Mrs Wild’s son Darren Hicklin stated: “The events of that day when my mum was tragically knocked over on her way to work will stay with me for the rest of my life.”
Mr Hicklin added that he struggles to sleep and has been left depressed and anxious and is deeply upset that his mother will never be able to enjoy her retirement.
He added: “The pain of losing a parent is a pain I will have for the rest of my life. I am angry I will never have time to love and care for her as she did for me.
“I just pray she did not feel one second of pain.

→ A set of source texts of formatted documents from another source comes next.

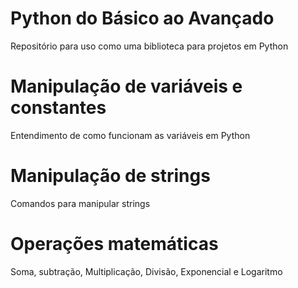 # Python do Básico ao Avançado
Repositório para uso como uma biblioteca para projetos em Python

# Manipulação de variáveis e constantes
Entendimento de como funcionam as variáveis em Python

# Manipulação de strings
Comandos para manipular strings

# Operações matemáticas
Soma, subtração, Multiplicação, Divisão, Exponencial e Logaritmo
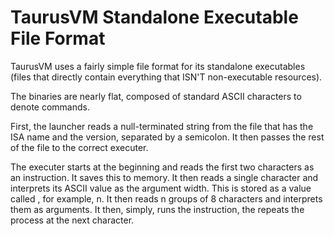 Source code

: # TaurusVM Standalone Executable File Format
TaurusVM uses a fairly simple file format for its standalone executables (files that directly contain everything that ISN'T non-executable resources).

The binaries are nearly flat, composed of standard ASCII characters to denote commands. 

First, the launcher reads a null-terminated string from the file that has the ISA name and the version, separated by a semicolon. It then passes the rest of the file to the correct executer.
 
The executer starts at the beginning and reads the first two characters as an instruction. It saves this to memory. It then reads a single character and interprets its ASCII value as the argument width. This is stored as a value called , for example, n. It then reads n groups of 8 characters and interprets them as arguments. It then, simply, runs the instruction, the repeats the process at the next character. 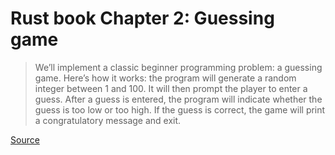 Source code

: # Rust book Chapter 2: Guessing game

> We’ll implement a classic beginner programming problem: a guessing game. Here’s how it works: the program will generate a random integer between 1 and 100. It will then prompt the player to enter a guess. After a guess is entered, the program will indicate whether the guess is too low or too high. If the guess is correct, the game will print a congratulatory message and exit.

[Source](https://doc.rust-lang.org/book/ch02-00-guessing-game-tutorial.html)
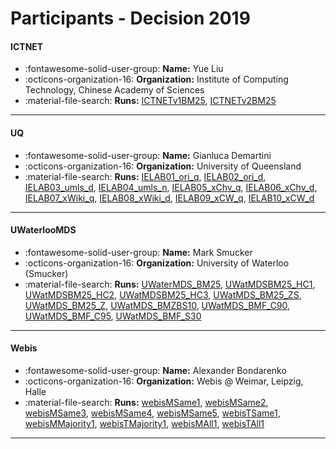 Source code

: # Participants - Decision 2019 

#### ICTNET
 - :fontawesome-solid-user-group: **Name:**  Yue Liu
 - :octicons-organization-16: **Organization:** Institute of Computing Technology, Chinese Academy of Sciences
 - :material-file-search: **Runs:** [ICTNETv1BM25](./runs.md#ictnetv1bm25), [ICTNETv2BM25](./runs.md#ictnetv2bm25) 

---
#### UQ
 - :fontawesome-solid-user-group: **Name:** Gianluca Demartini
 - :octicons-organization-16: **Organization:** University of Queensland
 - :material-file-search: **Runs:** [IELAB01_ori_q](./runs.md#ielab01_ori_q), [IELAB02_ori_d](./runs.md#ielab02_ori_d), [IELAB03_umls_d](./runs.md#ielab03_umls_d), [IELAB04_umls_n](./runs.md#ielab04_umls_n), [IELAB05_xChv_q](./runs.md#ielab05_xchv_q), [IELAB06_xChv_d](./runs.md#ielab06_xchv_d), [IELAB07_xWiki_q](./runs.md#ielab07_xwiki_q), [IELAB08_xWiki_d](./runs.md#ielab08_xwiki_d), [IELAB09_xCW_q](./runs.md#ielab09_xcw_q), [IELAB10_xCW_d](./runs.md#ielab10_xcw_d) 

---
#### UWaterlooMDS
 - :fontawesome-solid-user-group: **Name:** Mark Smucker
 - :octicons-organization-16: **Organization:** University of Waterloo (Smucker)
 - :material-file-search: **Runs:** [UWaterMDS_BM25](./runs.md#uwatermds_bm25), [UWatMDSBM25_HC1](./runs.md#uwatmdsbm25_hc1), [UWatMDSBM25_HC2](./runs.md#uwatmdsbm25_hc2), [UWatMDSBM25_HC3](./runs.md#uwatmdsbm25_hc3), [UWatMDS_BM25_ZS](./runs.md#uwatmds_bm25_zs), [UWatMDS_BM25_Z](./runs.md#uwatmds_bm25_z), [UWatMDS_BMZBS10](./runs.md#uwatmds_bmzbs10), [UWatMDS_BMF_C90](./runs.md#uwatmds_bmf_c90), [UWatMDS_BMF_C95](./runs.md#uwatmds_bmf_c95), [UWatMDS_BMF_S30](./runs.md#uwatmds_bmf_s30) 

---
#### Webis
 - :fontawesome-solid-user-group: **Name:** Alexander Bondarenko
 - :octicons-organization-16: **Organization:** Webis @ Weimar, Leipzig, Halle
 - :material-file-search: **Runs:** [webisMSame1](./runs.md#webismsame1), [webisMSame2](./runs.md#webismsame2), [webisMSame3](./runs.md#webismsame3), [webisMSame4](./runs.md#webismsame4), [webisMSame5](./runs.md#webismsame5), [webisTSame1](./runs.md#webistsame1), [webisMMajority1](./runs.md#webismmajority1), [webisTMajority1](./runs.md#webistmajority1), [webisMAll1](./runs.md#webismall1), [webisTAll1](./runs.md#webistall1) 

---
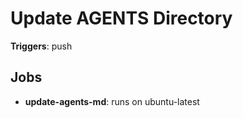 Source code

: # Update AGENTS Directory

**Triggers**: push

## Jobs
- **update-agents-md**: runs on ubuntu-latest

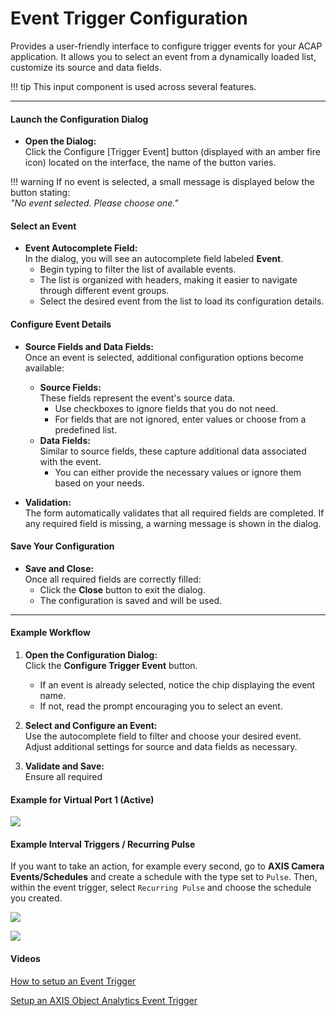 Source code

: # Event Trigger Configuration

Provides a user-friendly interface to configure trigger events for your ACAP application. It allows you to select an event from a dynamically loaded list, customize its source and data fields.

!!! tip 
    This input component is used across several features.

---

#### Launch the Configuration Dialog

- **Open the Dialog:**  
  Click the Configure [Trigger Event] button (displayed with an amber fire icon) located on the interface, the name of the button varies.  

!!! warning 
    If no event is selected, a small message is displayed below the button stating:  
        *"No event selected. Please choose one."*

#### Select an Event

- **Event Autocomplete Field:**  
  In the dialog, you will see an autocomplete field labeled **Event**.  
    - Begin typing to filter the list of available events.
    - The list is organized with headers, making it easier to navigate through different event groups.
    - Select the desired event from the list to load its configuration details.

#### Configure Event Details

- **Source Fields and Data Fields:**  
  Once an event is selected, additional configuration options become available:
  - **Source Fields:**  
    These fields represent the event's source data.  
    - Use checkboxes to ignore fields that you do not need.
    - For fields that are not ignored, enter values or choose from a predefined list.
  - **Data Fields:**  
    Similar to source fields, these capture additional data associated with the event.  
    - You can either provide the necessary values or ignore them based on your needs.
  
- **Validation:**  
  The form automatically validates that all required fields are completed. If any required field is missing, a warning message is shown in the dialog.

#### Save Your Configuration

- **Save and Close:**  
  Once all required fields are correctly filled:
    - Click the **Close** button to exit the dialog.
    - The configuration is saved and will be used.

---

#### Example Workflow

1. **Open the Configuration Dialog:**  
   Click the **Configure Trigger Event** button.  
   - If an event is already selected, notice the chip displaying the event name.  
   - If not, read the prompt encouraging you to select an event.

2. **Select and Configure an Event:**  
   Use the autocomplete field to filter and choose your desired event.  
   Adjust additional settings for source and data fields as necessary.

3. **Validate and Save:**  
   Ensure all required


#### Example for Virtual Port 1 (Active)

[![](images/example.PNG)](images/example.PNG)

#### Example Interval Triggers / Recurring Pulse
If you want to take an action, for example every second, go to **AXIS Camera Events/Schedules** and create a schedule with the type set to `Pulse`. Then, within the event trigger, select `Recurring Pulse` and choose the schedule you created.

[![](images/pulse2.PNG)](images/pulse2.PNG)


[![](images/pulse.PNG)](images/pulse.PNG)

#### Videos
[How to setup an Event Trigger](https://youtu.be/18Kz0O5mTog)

[Setup an AXIS Object Analytics Event Trigger](https://youtu.be/5FFJfvaca3E)

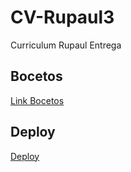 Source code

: # CV-Rupaul3
Curriculum Rupaul Entrega

## Bocetos
[Link Bocetos](https://www.figma.com/file/8z6fsVLohx67Hzzz72nAi8/Wireframe-RuPaul?type=design&node-id=209-151&t=l7rs93E3DqcNW9mW-0)

## Deploy
[Deploy](https://josefinaniela.github.io/CV-Rupaul3/)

For months after the loss I wake up hoping it’s a bad dream but the minute you open your eyes it hits me and I know I will never get a chance to speak to her again.
“If my mum had been a minute earlier or later the world would not have changed.”
Talbot-Smith’s blue van was captured on dash-cam footage from another driver waiting at the lights on Church Street and Eckington Road, according to prosecuting barrister Mr Straw, as the defendant’s van sped through the changing lights.
Mr Straw added CCTV footage from the Mossbrook Inn showed Mrs Wild being struck by Talbot-Smith’s van and being flung 14 to 15 metres from the point where she had been crossing.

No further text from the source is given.